Like most everyone else in California, I sat up and took notice when, on April 1, 2015, Governor Brown addressed California’s ongoing drought and issued stronger recommendations aimed at surviving it. Reactions to the announcement reminded me of the panic I'd once seen in a crowded shopping mall during an earthquake: some stood still, calmly assessing the event and coolly calculating their options in responding to it; others cowered under clothes racks, not knowing what to do; others simply ran amuck, screaming.
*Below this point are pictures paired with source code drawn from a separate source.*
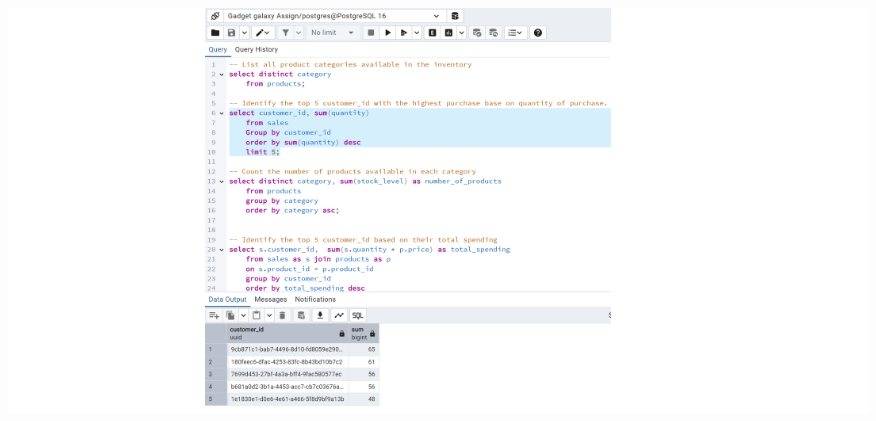 <img src="https://github.com/jamesehiabhi/GadgetGalaxy-Inventory/blob/main/Displays/Highest_Quantity.png" alt="Displays" width="800" height="400"/> 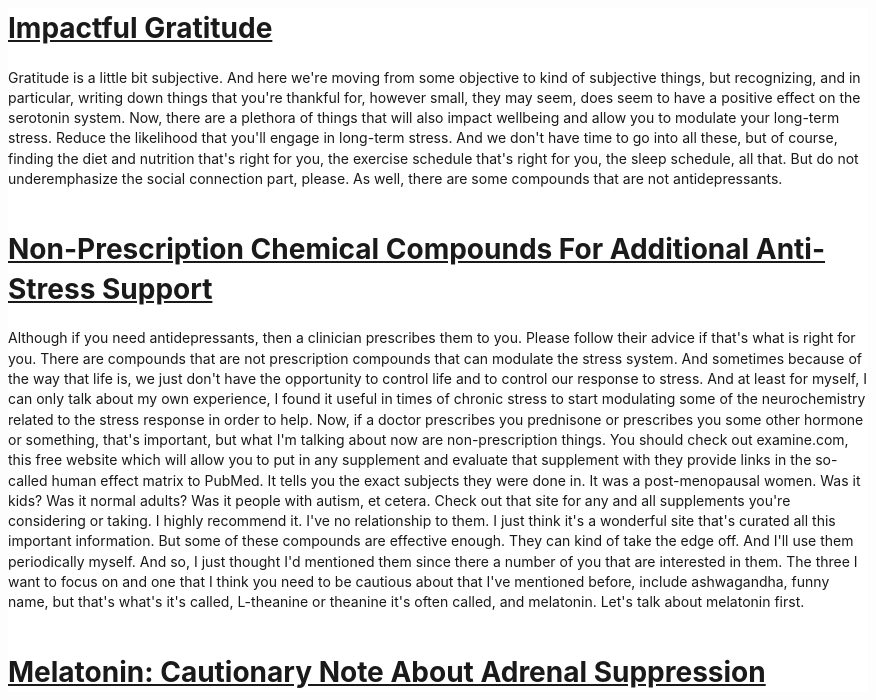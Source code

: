 # [Impactful Gratitude](http://www.youtube.com/watch?v=ntfcfJ28eiU&t=4540)

Gratitude is a little bit subjective. And here we're moving from some
objective to kind of subjective things, but recognizing, and in
particular, writing down things that you're thankful for, however
small, they may seem, does seem to have a positive effect on the
serotonin system. Now, there are a plethora of things that will also
impact wellbeing and allow you to modulate your long-term stress.
Reduce the likelihood that you'll engage in long-term stress. And we
don't have time to go into all these, but of course, finding the diet
and nutrition that's right for you, the exercise schedule that's right
for you, the sleep schedule, all that. But do not underemphasize the
social connection part, please. As well, there are some compounds that
are not antidepressants.

# [Non-Prescription Chemical Compounds For Additional Anti-Stress Support](http://www.youtube.com/watch?v=ntfcfJ28eiU&t=4585)

Although if you need antidepressants, then a clinician prescribes them
to you. Please follow their advice if that's what is right for you.
There are compounds that are not prescription compounds that can
modulate the stress system. And sometimes because of the way that life
is, we just don't have the opportunity to control life and to control
our response to stress. And at least for myself, I can only talk about
my own experience, I found it useful in times of chronic stress to
start modulating some of the neurochemistry related to the stress
response in order to help. Now, if a doctor prescribes you prednisone
or prescribes you some other hormone or something, that's important,
but what I'm talking about now are non-prescription things. You should
check out examine.com, this free website which will allow you to put
in any supplement and evaluate that supplement with they provide links
in the so-called human effect matrix to PubMed. It tells you the exact
subjects they were done in. It was a post-menopausal women. Was it
kids? Was it normal adults? Was it people with autism, et cetera.
Check out that site for any and all supplements you're considering or
taking. I highly recommend it. I've no relationship to them. I just
think it's a wonderful site that's curated all this important
information. But some of these compounds are effective enough. They
can kind of take the edge off. And I'll use them periodically myself.
And so, I just thought I'd mentioned them since there a number of you
that are interested in them. The three I want to focus on and one that
I think you need to be cautious about that I've mentioned before,
include ashwagandha, funny name, but that's what's it's called,
L-theanine or theanine it's often called, and melatonin. Let's talk
about melatonin first.

# [Melatonin: Cautionary Note About Adrenal Suppression](http://www.youtube.com/watch?v=ntfcfJ28eiU&t=4684)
As a 25-year veteran of the California landscaping arena, I assure you there are many things you can do to start saving water in your garden right now. The easiest and most effective is to spread a 3” layer of mulch throughout your garden. That alone can reduce your yard’s water needs up to 65%. How? The mulch acts as a blanket, keeping the sun from scorching the dirt around your plants and wicking up water lying on or just below the surface. So the water you applied this morning will still be available to your plants for many days to come, rather than disappearing overnight. Because the water is held in the soil longer by the blanket of mulch, you don’t have to water as often. You’ll find you can reduce your watering schedule to just one day a week and your plants won’t blink an eye.
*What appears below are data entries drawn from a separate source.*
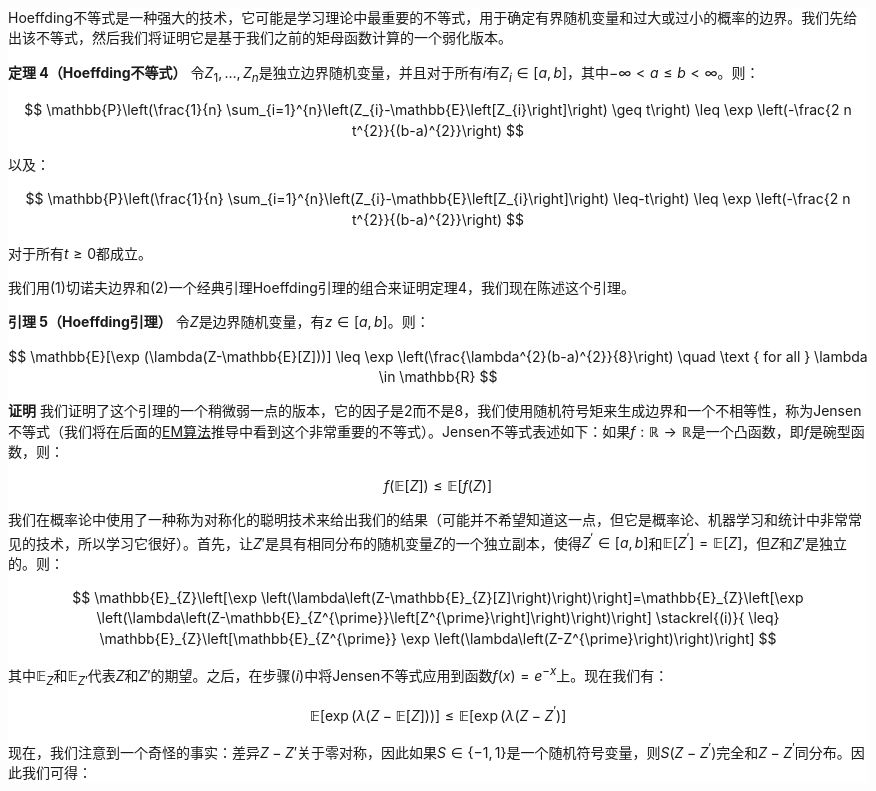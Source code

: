 Hoeffding不等式是一种强大的技术，它可能是学习理论中最重要的不等式，用于确定有界随机变量和过大或过小的概率的边界。我们先给出该不等式，然后我们将证明它是基于我们之前的矩母函数计算的一个弱化版本。

**定理 4（Hoeffding不等式）** 令$Z_{1}, \ldots, Z_{n}$是独立边界随机变量，并且对于所有$i$有$Z_{i} \in[a, b]$，其中$-\infty< a \leq b < \infty$。则：

$$
\mathbb{P}\left(\frac{1}{n} \sum_{i=1}^{n}\left(Z_{i}-\mathbb{E}\left[Z_{i}\right]\right) \geq t\right) \leq \exp \left(-\frac{2 n t^{2}}{(b-a)^{2}}\right)
$$

以及：

$$
\mathbb{P}\left(\frac{1}{n} \sum_{i=1}^{n}\left(Z_{i}-\mathbb{E}\left[Z_{i}\right]\right) \leq-t\right) \leq \exp \left(-\frac{2 n t^{2}}{(b-a)^{2}}\right)
$$

对于所有$t\ge 0$都成立。

我们用$(1)$切诺夫边界和$(2)$一个经典引理Hoeffding引理的组合来证明定理$4$，我们现在陈述这个引理。

**引理 5（Hoeffding引理）** 令$Z$是边界随机变量，有$z\in [a,b]$。则：

$$
\mathbb{E}[\exp (\lambda(Z-\mathbb{E}[Z]))] \leq \exp \left(\frac{\lambda^{2}(b-a)^{2}}{8}\right) \quad \text { for all } \lambda \in \mathbb{R}
$$

**证明** 我们证明了这个引理的一个稍微弱一点的版本，它的因子是$2$而不是$8$，我们使用随机符号矩来生成边界和一个不相等性，称为Jensen不等式（我们将在后面的[EM算法](https://kivy-cn.github.io/Stanford-CS-229-CN/#/Markdown/cs229-notes8)推导中看到这个非常重要的不等式）。Jensen不等式表述如下：如果$f : \mathbb{R} \rightarrow \mathbb{R}$是一个凸函数，即$f$是碗型函数，则：

$$
f(\mathbb{E}[Z]) \leq \mathbb{E}[f(Z)]
$$



我们在概率论中使用了一种称为对称化的聪明技术来给出我们的结果（可能并不希望知道这一点，但它是概率论、机器学习和统计中非常常见的技术，所以学习它很好）。首先，让$Z'$是具有相同分布的随机变量$Z$的一个独立副本，使得$Z^{\prime} \in[a, b]$和$\mathbb{E}\left[Z^{\prime}\right]=\mathbb{E}[Z]$，但$Z$和$Z'$是独立的。则：

$$
\mathbb{E}_{Z}\left[\exp \left(\lambda\left(Z-\mathbb{E}_{Z}[Z]\right)\right)\right]=\mathbb{E}_{Z}\left[\exp \left(\lambda\left(Z-\mathbb{E}_{Z^{\prime}}\left[Z^{\prime}\right]\right)\right)\right] \stackrel{(i)}{ \leq} \mathbb{E}_{Z}\left[\mathbb{E}_{Z^{\prime}} \exp \left(\lambda\left(Z-Z^{\prime}\right)\right)\right]
$$

其中$\mathbb{E}_{Z}$和$\mathbb{E}_{Z'}$代表$Z$和$Z'$的期望。之后，在步骤$(i)$中将Jensen不等式应用到函数$f(x)=e^{-x}$上。现在我们有：

$$
\mathbb{E}[\exp (\lambda(Z-\mathbb{E}[Z]))] \leq \mathbb{E}\left[\exp \left(\lambda\left(Z-Z^{\prime}\right)\right]\right.
$$

现在，我们注意到一个奇怪的事实：差异$Z-Z'$关于零对称，因此如果$S \in\{-1,1\}$是一个随机符号变量，则$S\left(Z-Z^{\prime}\right)$完全和$Z-Z^{\prime}$同分布。因此我们可得：
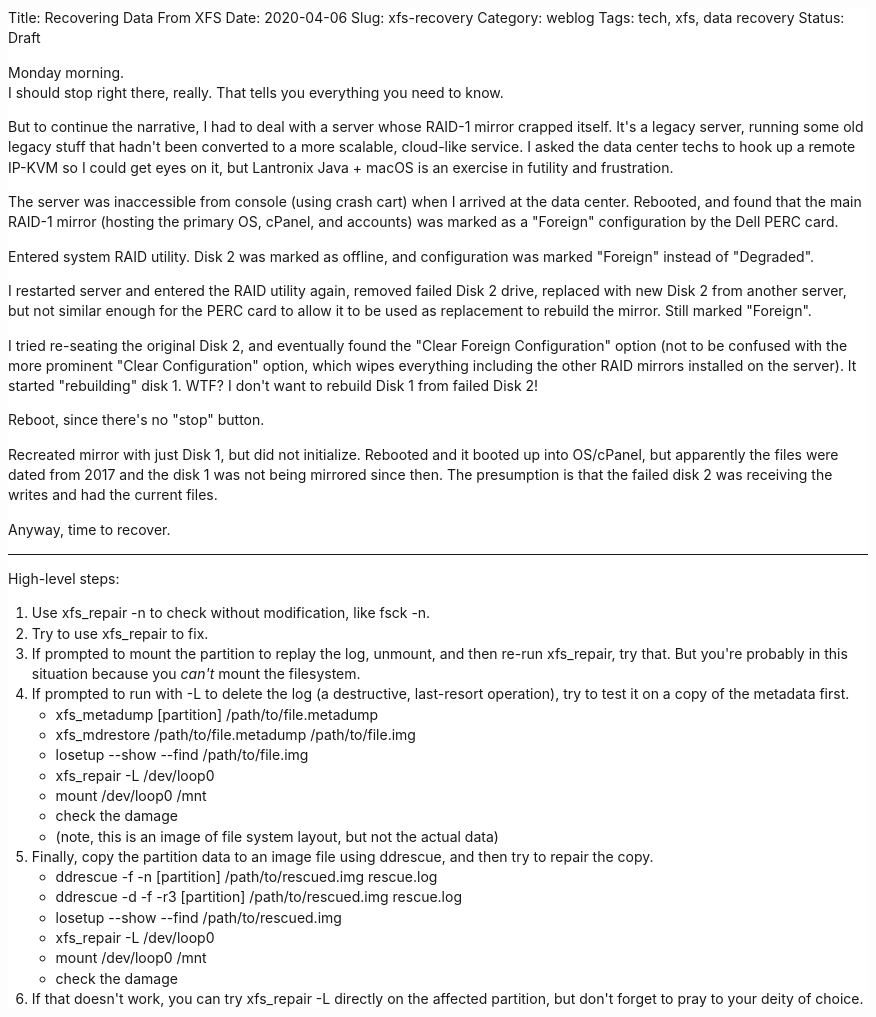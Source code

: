 Title: Recovering Data From XFS
Date: 2020-04-06
Slug: xfs-recovery
Category: weblog
Tags: tech, xfs, data recovery
Status: Draft

Monday morning.  
I should stop right there, really. That tells you everything you need to know.

But to continue the narrative, I had to deal with a server whose RAID-1 mirror crapped itself.
It's a legacy server, running some old legacy stuff that hadn't been converted to a more scalable, cloud-like service. I asked the data center techs to hook up a remote IP-KVM so I could get eyes on it, but Lantronix Java + macOS is an exercise in futility and frustration.

The server was inaccessible from console (using crash cart) when I arrived at the data center.
Rebooted, and found that the main RAID-1 mirror (hosting the primary OS, cPanel, and accounts) was marked as a "Foreign" configuration by the Dell PERC card.

Entered system RAID utility. Disk 2 was marked as offline, and configuration was marked "Foreign" instead of "Degraded".

I restarted server and entered the RAID utility again, removed failed Disk 2 drive, replaced with new Disk 2 from another server, but not similar enough for the PERC card to allow it to be used as replacement to rebuild the mirror. Still marked "Foreign".

I tried re-seating the original Disk 2, and eventually found the "Clear Foreign Configuration" option (not to be confused with the more prominent "Clear Configuration" option, which wipes everything including the other RAID mirrors installed on the server). It started "rebuilding" disk 1. WTF? I don't want to rebuild Disk 1 from failed Disk 2!

Reboot, since there's no "stop" button.

Recreated mirror with just Disk 1, but did not initialize.
Rebooted and it booted up into OS/cPanel, but apparently the files were dated from 2017 and the disk 1 was not being mirrored since then. The presumption is that the failed disk 2 was receiving the writes and had the current files.

Anyway, time to recover.

---

High-level steps:

1. Use xfs_repair -n to check without modification, like fsck -n.
2. Try to use xfs_repair to fix.
3. If prompted to mount the partition to replay the log, unmount, and then re-run xfs_repair, try that. But you're probably in this situation because you *can't* mount the filesystem.
4. If prompted to run with -L to delete the log (a destructive, last-resort operation), try to test it on a copy of the metadata first.
    - xfs_metadump [partition] /path/to/file.metadump
    - xfs_mdrestore /path/to/file.metadump /path/to/file.img
    - losetup --show --find /path/to/file.img
    - xfs_repair -L /dev/loop0
    - mount /dev/loop0 /mnt
    - check the damage
    - (note, this is an image of file system layout, but not the actual data)
5. Finally, copy the partition data to an image file using ddrescue, and then try to repair the copy.
    - ddrescue -f -n [partition] /path/to/rescued.img rescue.log
    - ddrescue -d -f -r3 [partition] /path/to/rescued.img rescue.log
    - losetup --show --find /path/to/rescued.img
    - xfs_repair -L /dev/loop0
    - mount /dev/loop0 /mnt
    - check the damage
6. If that doesn't work, you can try xfs_repair -L directly on the affected partition, but don't forget to pray to your deity of choice.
What kind of mulch are we talking about? By mulch I mean bark that has been broken down into sizes ranging from “nuggets” to sawdust. I really like cedar mulch because it also has insect-repelling properties and smells great. Your pets will love it because fleas don’t.* Keep in mind that smaller-sized mulch will break down more quickly, which is a good thing because as it decomposes it adds much-needed nutrients to your soil, keeping it that soft, crumbly, dark brown perfection that plants love. Once its composition is more soil than mulch, simply rake it into the top layer of your planter beds, then refresh with a new 3” layer of mulch. I stay away from big bark nuggets because they break down so slowly and tend to rot or get fungus-y over time.
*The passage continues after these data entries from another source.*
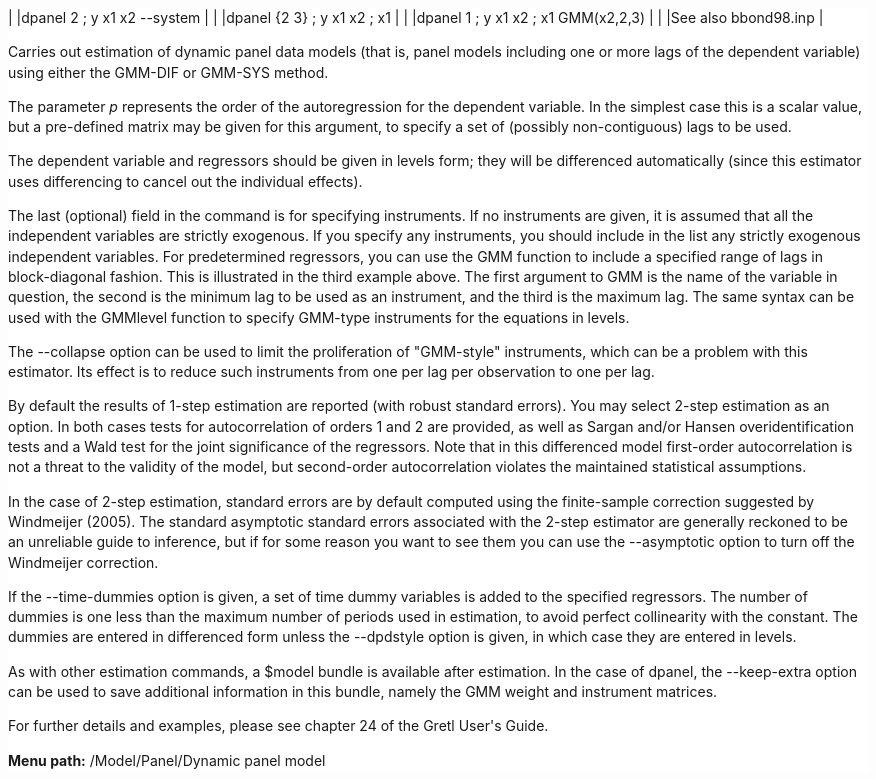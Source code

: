 |          |dpanel 2 ; y x1 x2 --system                          |
|          |dpanel {2 3} ; y x1 x2 ; x1                          |
|          |dpanel 1 ; y x1 x2 ; x1 GMM(x2,2,3)                  |
|          |See also bbond98.inp                                 |


Carries out estimation of dynamic panel data models (that is, panel models including one or more lags of the dependent variable) using either the GMM-DIF or GMM-SYS method.

The parameter _p_ represents the order of the autoregression for the dependent variable. In the simplest case this is a scalar value, but a pre-defined matrix may be given for this argument, to specify a set of (possibly non-contiguous) lags to be used.

The dependent variable and regressors should be given in levels form; they will be differenced automatically (since this estimator uses differencing to cancel out the individual effects).

The last (optional) field in the command is for specifying instruments. If no instruments are given, it is assumed that all the independent variables are strictly exogenous. If you specify any instruments, you should include in the list any strictly exogenous independent variables. For predetermined regressors, you can use the GMM function to include a specified range of lags in block-diagonal fashion. This is illustrated in the third example above. The first argument to GMM is the name of the variable in question, the second is the minimum lag to be used as an instrument, and the third is the maximum lag. The same syntax can be used with the GMMlevel function to specify GMM-type instruments for the equations in levels.

The \--collapse option can be used to limit the proliferation of "GMM-style" instruments, which can be a problem with this estimator. Its effect is to reduce such instruments from one per lag per observation to one per lag.

By default the results of 1-step estimation are reported (with robust standard errors). You may select 2-step estimation as an option. In both cases tests for autocorrelation of orders 1 and 2 are provided, as well as Sargan and/or Hansen overidentification tests and a Wald test for the joint significance of the regressors. Note that in this differenced model first-order autocorrelation is not a threat to the validity of the model, but second-order autocorrelation violates the maintained statistical assumptions.

In the case of 2-step estimation, standard errors are by default computed using the finite-sample correction suggested by Windmeijer (2005). The standard asymptotic standard errors associated with the 2-step estimator are generally reckoned to be an unreliable guide to inference, but if for some reason you want to see them you can use the \--asymptotic option to turn off the Windmeijer correction.

If the \--time-dummies option is given, a set of time dummy variables is added to the specified regressors. The number of dummies is one less than the maximum number of periods used in estimation, to avoid perfect collinearity with the constant. The dummies are entered in differenced form unless the \--dpdstyle option is given, in which case they are entered in levels.

As with other estimation commands, a $model bundle is available after estimation. In the case of dpanel, the \--keep-extra option can be used to save additional information in this bundle, namely the GMM weight and instrument matrices.

For further details and examples, please see chapter 24 of the Gretl User's Guide.

**Menu path:** /Model/Panel/Dynamic panel model
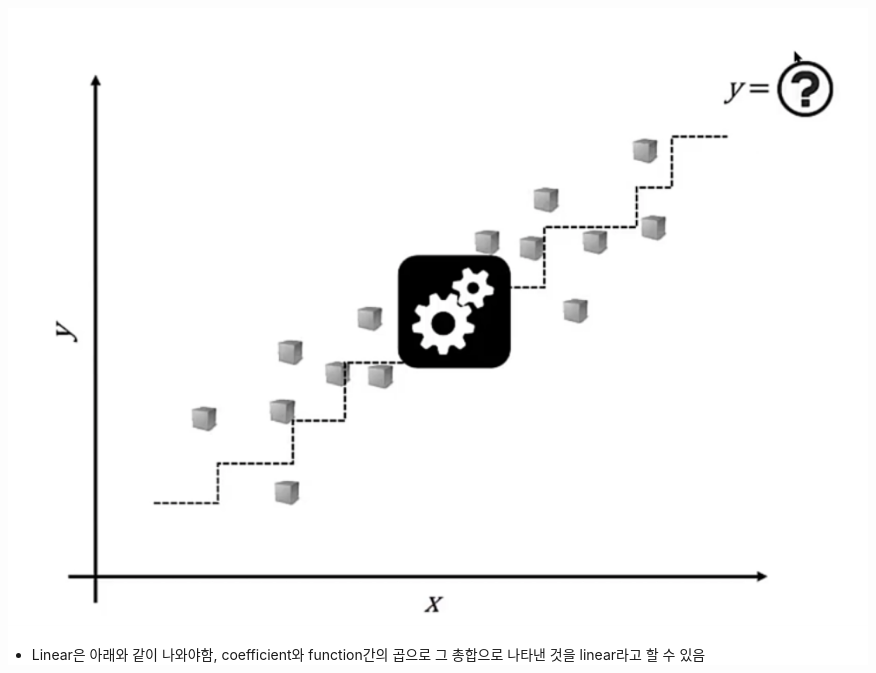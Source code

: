 ![one](/img/MachineLearning/Regression/five.png)

- Linear은 아래와 같이 나와야함, coefficient와 function간의 곱으로 그 총합으로 나타낸 것을 linear라고 할 수 있음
Where can you get mulch? Many cities mulch their own tree-trimming waste and make it available to local residents for free, so I’d start there. Then check with any local soil companies or nurseries that offer bulk mulch rather than bagged. You’ll save a little and be less likely to underestimate how much material you need to reach that 3” optimum depth throughout your planter beds. It’s also a good idea to visit your local garden center to see the various types of bagged mulch that are available. You’ll get a feel for what type you like best and which one would look best in your garden. Coordinating the color of the mulch with the color of your roof is a great place to start.
So mulch away, mulch away, mulch away all! Your plants will thank you for it, and your water bill will reflect it.
* Caution: If you have rabbits, do not use pine or cedar mulches as pine and cedar are toxic to rabbits. If you have dogs, do not use cocoa mulch as cocoa is toxic to dogs.